REQUIREMENT -
Copy out each line of the listing that has the word "ctan" in it.

DATA FOR REVIEW -
- - - - -

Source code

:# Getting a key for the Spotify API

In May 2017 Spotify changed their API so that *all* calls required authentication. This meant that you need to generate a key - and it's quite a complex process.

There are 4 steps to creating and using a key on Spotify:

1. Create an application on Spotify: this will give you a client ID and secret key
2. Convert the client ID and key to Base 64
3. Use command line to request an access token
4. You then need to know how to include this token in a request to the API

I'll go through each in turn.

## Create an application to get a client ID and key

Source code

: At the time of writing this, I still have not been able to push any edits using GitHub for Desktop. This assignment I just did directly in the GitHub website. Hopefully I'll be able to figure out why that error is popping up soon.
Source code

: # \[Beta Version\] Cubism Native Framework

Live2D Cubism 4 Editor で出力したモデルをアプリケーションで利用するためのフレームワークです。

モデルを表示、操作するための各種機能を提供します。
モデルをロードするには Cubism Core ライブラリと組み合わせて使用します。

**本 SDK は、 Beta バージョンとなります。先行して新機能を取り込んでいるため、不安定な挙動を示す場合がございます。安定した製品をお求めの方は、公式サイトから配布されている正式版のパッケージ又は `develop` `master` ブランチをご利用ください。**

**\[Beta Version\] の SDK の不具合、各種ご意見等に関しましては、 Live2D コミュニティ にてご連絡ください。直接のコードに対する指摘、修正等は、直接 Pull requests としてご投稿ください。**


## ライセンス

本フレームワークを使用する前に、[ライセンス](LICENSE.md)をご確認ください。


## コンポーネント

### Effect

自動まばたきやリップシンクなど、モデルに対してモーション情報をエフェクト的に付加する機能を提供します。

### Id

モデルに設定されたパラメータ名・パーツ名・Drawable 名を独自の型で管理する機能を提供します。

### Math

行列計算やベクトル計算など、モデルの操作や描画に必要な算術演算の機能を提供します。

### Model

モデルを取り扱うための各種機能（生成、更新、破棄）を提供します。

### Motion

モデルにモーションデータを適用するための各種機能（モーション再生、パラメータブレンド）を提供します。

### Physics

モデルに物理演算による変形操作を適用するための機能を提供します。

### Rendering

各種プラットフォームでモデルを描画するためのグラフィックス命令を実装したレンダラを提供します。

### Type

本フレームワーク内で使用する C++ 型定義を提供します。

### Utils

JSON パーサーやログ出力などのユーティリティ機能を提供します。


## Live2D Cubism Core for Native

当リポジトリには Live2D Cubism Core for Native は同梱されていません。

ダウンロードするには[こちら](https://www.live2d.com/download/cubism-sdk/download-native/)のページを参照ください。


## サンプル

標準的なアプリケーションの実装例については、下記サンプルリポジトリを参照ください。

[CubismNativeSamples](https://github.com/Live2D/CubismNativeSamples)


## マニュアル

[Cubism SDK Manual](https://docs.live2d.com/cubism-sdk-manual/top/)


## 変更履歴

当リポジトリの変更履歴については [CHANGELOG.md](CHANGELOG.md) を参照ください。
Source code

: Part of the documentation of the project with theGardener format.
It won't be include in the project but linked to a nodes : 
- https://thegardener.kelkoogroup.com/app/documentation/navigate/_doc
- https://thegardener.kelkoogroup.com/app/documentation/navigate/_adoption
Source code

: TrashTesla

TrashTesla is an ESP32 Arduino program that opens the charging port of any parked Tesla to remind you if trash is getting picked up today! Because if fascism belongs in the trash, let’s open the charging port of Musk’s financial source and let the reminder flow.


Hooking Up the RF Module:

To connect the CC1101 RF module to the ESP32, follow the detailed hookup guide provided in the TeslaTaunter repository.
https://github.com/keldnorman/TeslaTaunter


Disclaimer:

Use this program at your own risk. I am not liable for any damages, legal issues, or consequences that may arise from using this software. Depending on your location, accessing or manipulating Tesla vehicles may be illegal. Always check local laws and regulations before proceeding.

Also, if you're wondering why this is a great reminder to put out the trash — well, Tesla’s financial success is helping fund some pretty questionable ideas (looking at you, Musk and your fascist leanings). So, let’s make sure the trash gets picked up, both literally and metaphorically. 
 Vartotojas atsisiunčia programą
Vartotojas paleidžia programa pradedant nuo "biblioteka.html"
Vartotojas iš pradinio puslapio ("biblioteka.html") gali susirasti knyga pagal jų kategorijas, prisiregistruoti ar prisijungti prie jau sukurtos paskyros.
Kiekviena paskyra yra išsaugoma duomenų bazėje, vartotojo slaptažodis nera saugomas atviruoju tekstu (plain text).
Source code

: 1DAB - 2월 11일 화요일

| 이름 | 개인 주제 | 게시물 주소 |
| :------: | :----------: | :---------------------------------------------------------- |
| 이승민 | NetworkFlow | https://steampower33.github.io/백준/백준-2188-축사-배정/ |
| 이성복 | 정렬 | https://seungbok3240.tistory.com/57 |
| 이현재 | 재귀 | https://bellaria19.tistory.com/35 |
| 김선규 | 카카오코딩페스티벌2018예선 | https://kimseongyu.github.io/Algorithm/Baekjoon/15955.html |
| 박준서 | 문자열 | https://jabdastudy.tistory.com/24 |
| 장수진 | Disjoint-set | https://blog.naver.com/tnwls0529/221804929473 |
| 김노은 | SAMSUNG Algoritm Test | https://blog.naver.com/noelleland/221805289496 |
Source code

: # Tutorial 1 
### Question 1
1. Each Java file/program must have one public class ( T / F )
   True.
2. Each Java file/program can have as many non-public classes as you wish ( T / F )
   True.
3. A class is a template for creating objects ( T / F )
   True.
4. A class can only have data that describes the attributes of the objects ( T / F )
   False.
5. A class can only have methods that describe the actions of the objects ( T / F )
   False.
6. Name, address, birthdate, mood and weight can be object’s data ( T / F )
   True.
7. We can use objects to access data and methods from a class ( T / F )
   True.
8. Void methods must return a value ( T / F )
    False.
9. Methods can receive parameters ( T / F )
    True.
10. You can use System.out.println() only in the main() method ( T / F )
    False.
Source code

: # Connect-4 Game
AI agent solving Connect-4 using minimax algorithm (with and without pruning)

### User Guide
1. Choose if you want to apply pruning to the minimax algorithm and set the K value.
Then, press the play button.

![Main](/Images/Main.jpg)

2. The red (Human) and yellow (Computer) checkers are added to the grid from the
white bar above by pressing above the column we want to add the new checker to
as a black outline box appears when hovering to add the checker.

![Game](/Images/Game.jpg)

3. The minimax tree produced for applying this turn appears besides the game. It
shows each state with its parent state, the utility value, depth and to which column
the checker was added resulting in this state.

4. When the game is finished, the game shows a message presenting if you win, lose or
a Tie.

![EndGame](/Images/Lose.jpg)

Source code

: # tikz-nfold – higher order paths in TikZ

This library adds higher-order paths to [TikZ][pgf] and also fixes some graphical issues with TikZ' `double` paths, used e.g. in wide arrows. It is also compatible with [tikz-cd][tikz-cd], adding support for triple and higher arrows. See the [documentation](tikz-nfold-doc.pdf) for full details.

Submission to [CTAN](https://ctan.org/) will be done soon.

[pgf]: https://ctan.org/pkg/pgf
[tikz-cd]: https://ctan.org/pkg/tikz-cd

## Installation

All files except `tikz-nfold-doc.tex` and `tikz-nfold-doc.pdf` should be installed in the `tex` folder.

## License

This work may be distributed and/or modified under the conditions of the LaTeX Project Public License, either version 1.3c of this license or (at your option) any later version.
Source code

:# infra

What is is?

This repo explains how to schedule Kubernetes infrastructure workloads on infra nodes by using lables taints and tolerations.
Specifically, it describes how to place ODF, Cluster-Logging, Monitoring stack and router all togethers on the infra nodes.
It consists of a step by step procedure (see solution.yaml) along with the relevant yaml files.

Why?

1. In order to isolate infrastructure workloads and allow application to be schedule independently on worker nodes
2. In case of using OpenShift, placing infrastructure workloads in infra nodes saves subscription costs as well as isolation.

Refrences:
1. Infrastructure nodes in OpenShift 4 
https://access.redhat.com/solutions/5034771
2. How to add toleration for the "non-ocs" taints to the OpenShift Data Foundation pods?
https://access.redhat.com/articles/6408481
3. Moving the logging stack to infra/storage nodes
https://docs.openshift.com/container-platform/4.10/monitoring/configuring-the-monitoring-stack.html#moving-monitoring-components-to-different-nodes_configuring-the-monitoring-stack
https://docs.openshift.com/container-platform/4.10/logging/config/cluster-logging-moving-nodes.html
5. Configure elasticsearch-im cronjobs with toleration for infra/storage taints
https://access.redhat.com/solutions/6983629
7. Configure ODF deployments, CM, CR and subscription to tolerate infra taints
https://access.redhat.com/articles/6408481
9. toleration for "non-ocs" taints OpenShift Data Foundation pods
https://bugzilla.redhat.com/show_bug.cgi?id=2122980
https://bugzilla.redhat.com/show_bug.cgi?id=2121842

- - - - -

REPLY TO THE TASK -
Submission to [CTAN](https://ctan.org/) will be done soon.
[pgf]: https://ctan.org/pkg/pgf
[tikz-cd]: https://ctan.org/pkg/tikz-cd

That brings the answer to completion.